Brave, a privacy-focused web browser set up by Silicon Valley engineering guru Brendan Eich, filed privacy complaints in Britain and Ireland that could become a test case against search company Google and other digital advertising firms.
The petitioners say they want to trigger an article in the new European General Data Protection Regulation (GDPR) requiring an EU-wide investigation, making it a test case for a new European Data Protection Board created to give the privacy regime more teeth.
The GDPR seeks to ensure that individuals have greater control over the data that companies hold about them. Brave and the co-plaintiffs say Google and others are playing fast and loose with people’s data.
“There is a massive and systematic data breach at the heart of the behavioural advertising industry.
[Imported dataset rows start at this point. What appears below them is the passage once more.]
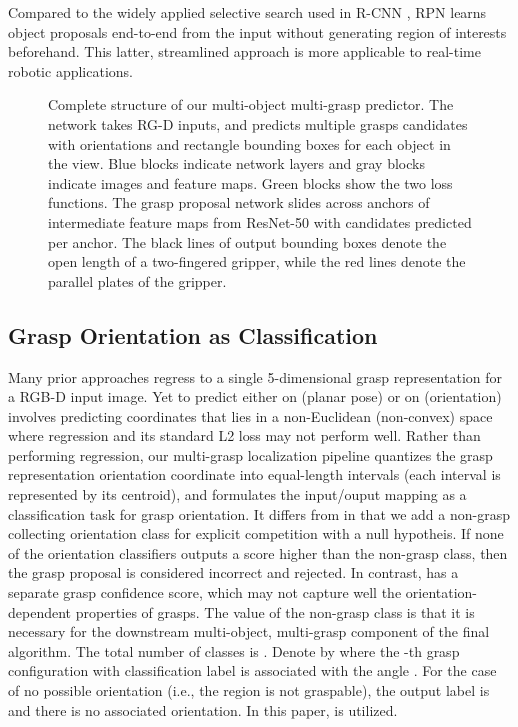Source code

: \documentclass[letterpaper, 10 pt, journal, twoside]{IEEEtran}
\begin{document}
Compared to the widely applied selective search used in R-CNN
\cite{girshick2014rich}, RPN learns object proposals end-to-end from the
input without generating region of interests beforehand.  This latter,
streamlined approach is more applicable to real-time robotic applications.  


\begin{figure*}[t]
    \centering
\hspace*{-0.08in}


    \caption{Complete structure of our multi-object multi-grasp predictor.
    The network takes RG-D inputs, and predicts multiple grasps
    candidates with orientations and rectangle bounding boxes for each
    object in the view. Blue blocks indicate network layers and gray blocks
    indicate images and feature maps. Green blocks show the two loss
    functions. The grasp proposal network slides across anchors of
    intermediate feature maps from ResNet-50 with  candidates predicted
    per anchor. The black lines of output bounding boxes denote the
    open length of a two-fingered gripper, while the red lines denote the
    parallel plates of the gripper. \label{fig_structure}}
\end{figure*}

\subsection{Grasp Orientation as Classification}
Many prior approaches \cite{kumra2016robotic, redmon2015real} regress to a
single 5-dimensional grasp representation  for a
RGB-D input image. Yet to predict either on  (planar pose) or on 
(orientation) involves predicting coordinates that lies in a non-Euclidean
(non-convex) space where regression and its standard L2 loss may not perform
well.  
Rather than performing regression, our multi-grasp localization pipeline
quantizes the grasp representation orientation coordinate  into  
equal-length intervals (each interval is represented by its centroid), and
formulates the input/ouput mapping as a classification task for grasp
orientation.  
It differs from \cite{GuEtAl_ICRA2017} in that we add a non-grasp collecting
orientation class for explicit competition with a null hypotheis.  
If none of the orientation classifiers outputs a score
higher than the non-grasp class, then the grasp proposal is considered
incorrect and rejected.  In contrast, \cite{GuEtAl_ICRA2017} has a
separate grasp confidence score, which may not capture well the
orientation-dependent properties of grasps.
The value of the non-grasp class is that it is necessary for the
downstream multi-object, multi-grasp component of the final algorithm.
The total number of classes is . 
Denote by  where the -th grasp
configuration with classification label  is
associated with the angle .  For the case of no possible
orientation (i.e., the region is not graspable), the output label is 
and there is no associated orientation. In this paper,  is utilized. 
\end{document}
Despite the two-year lead-in period before the GDPR, adtech companies have failed to comply,” Brave’s chief policy officer Johnny Ryan told Reuters.
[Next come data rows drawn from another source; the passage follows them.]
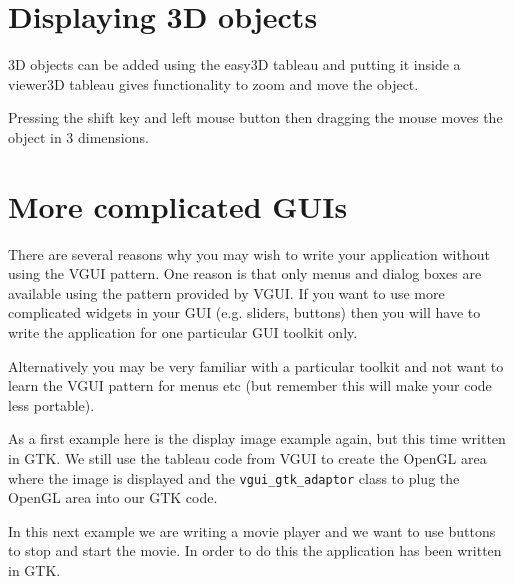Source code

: \documentclass[12pt]{report}
\newcommand{\FSMinput}[1]{}
\begin{document}
\chapter{Displaying 3D objects}
3D objects can be added using the easy3D tableau and putting it inside a viewer3D tableau 
gives functionality to zoom and move the object.

Pressing the shift key and left mouse button then dragging the mouse moves the object in 
3 dimensions.
\FSMinput{3d-example}



\chapter{More complicated GUIs}

There are several reasons why you may wish to write your application without using
the VGUI pattern.  One reason is that only menus and dialog boxes are available using 
the pattern provided by VGUI. If you want to use more complicated widgets in your
GUI (e.g. sliders, buttons) then you will have to write the application for one 
particular GUI toolkit only.  

Alternatively you may be very familiar with a particular toolkit and not want to learn
the VGUI pattern for menus etc (but remember this will make your code less portable).

As a first example here is the display image example again, but this time written in GTK.
We still use the tableau code from VGUI to create the OpenGL area where the image is 
displayed and the {\tt vgui\_gtk\_adaptor} class to plug the OpenGL area into our GTK code.

\FSMinput{gtk-display-image}

In this next example we are writing a movie player and we want to use
buttons to stop and start the movie.  In order to do this the application 
has been written in GTK.

\FSMinput{gtk-movie-player}
\end{document}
The complaint argues that when a person visits a website, intimate personal data that describe them and what they are doing online is broadcast to tens or hundreds of companies without their knowledge in order to auction and place ads.
This, it says in the complaints filed on Wednesday, violates the GDPR’s requirement for personal data to be processed in a way that ensures they are properly secured, including against unauthorised or unlawful processing and against accidental loss.
Google says it is has already implemented strong privacy protections in consultation with European regulators and is committed to complying with the GDPR.
Brave operates as a private browser, preventing the use of trackers on web pages to harvest data about people’s online behaviour – giving it detailed insight into the inner workings of the online ad industry.
The new data privacy law could also have a huge impact on the small army of tech firms that comes between giants like Google and its users to harvest and crunch data from websites to form very specific consumer profiles.
Were the regulator to find in favour of the plaintiffs, that could undermine the foundations of the data-driven model on with the online ad industry – forecast by research firm eMarketer to grow to $273 billion (roughly Rs. 19.6 lakh crores) this year – depends.
The GDPR is the first data privacy regime that foresees heavy fines for serious violations – of up to 4 percent of a company’s global turnover.
The filing, on behalf of Ryan, Jim Killock of the Open Rights Group, a non-profit organisation, and academic Michael Veale of University College London, coincided with the opening of a major digital marketing fair in Cologne, Germany.
A copy of the complaint seen by Reuters argues that Google and the adtech industry commit “wide-scale and systematic breaches of the data protection regime” through the way they place personalised online ads.
This happens through a process called “real-time bidding” and does so through two main channels. One, called OpenRTB, is used by most players in the industry, while a second, called Authorised Buyers, is run by Google.
The complaint argues that these gather and broadcast more personal data than could be justified for advertising purposes; that this data is then subject to further unauthorised processing; and that it can include sensitive information such as sexuality, ethnicity or political opinions.
Ravi Naik, a partner at ITN Solicitors in London who is representing the plaintiffs, said this case addressed a long-standing data-protection concern that “is likely to have far reaching and dramatic consequences, which may change our fundamental relationship with the Internet”.